PROBLEM:
If a line in the data contains "begin", copy it out.

MATERIAL SHOWN:
⟨

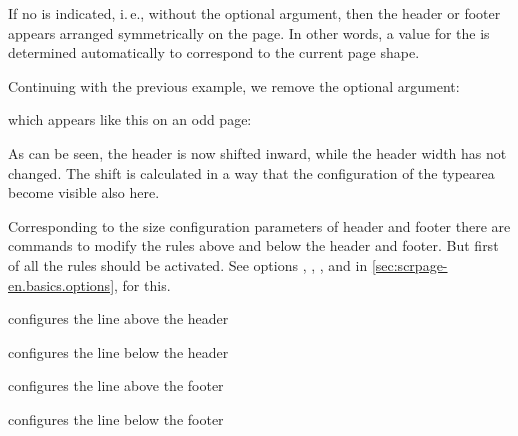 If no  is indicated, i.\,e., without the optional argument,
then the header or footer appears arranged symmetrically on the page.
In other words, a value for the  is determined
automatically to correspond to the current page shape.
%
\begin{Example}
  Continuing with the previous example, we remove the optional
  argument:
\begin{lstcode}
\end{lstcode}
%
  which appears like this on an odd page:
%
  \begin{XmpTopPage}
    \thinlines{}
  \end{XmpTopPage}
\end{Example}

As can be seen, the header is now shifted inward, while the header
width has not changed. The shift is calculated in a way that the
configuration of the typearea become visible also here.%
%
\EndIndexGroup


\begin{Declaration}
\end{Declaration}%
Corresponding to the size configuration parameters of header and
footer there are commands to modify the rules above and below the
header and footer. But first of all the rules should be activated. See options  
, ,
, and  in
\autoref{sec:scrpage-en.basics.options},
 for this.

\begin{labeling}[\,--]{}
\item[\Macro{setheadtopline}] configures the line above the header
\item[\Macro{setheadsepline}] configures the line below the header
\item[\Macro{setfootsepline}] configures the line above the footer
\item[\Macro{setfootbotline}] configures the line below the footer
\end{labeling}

⟩
⟨

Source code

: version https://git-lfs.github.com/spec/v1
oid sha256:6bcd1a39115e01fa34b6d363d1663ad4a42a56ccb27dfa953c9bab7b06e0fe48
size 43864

⟩

ANSWER AREA:
\begin{Example}
\begin{lstcode}
  \begin{XmpTopPage}
\begin{Declaration}
\begin{labeling}[\,--]{}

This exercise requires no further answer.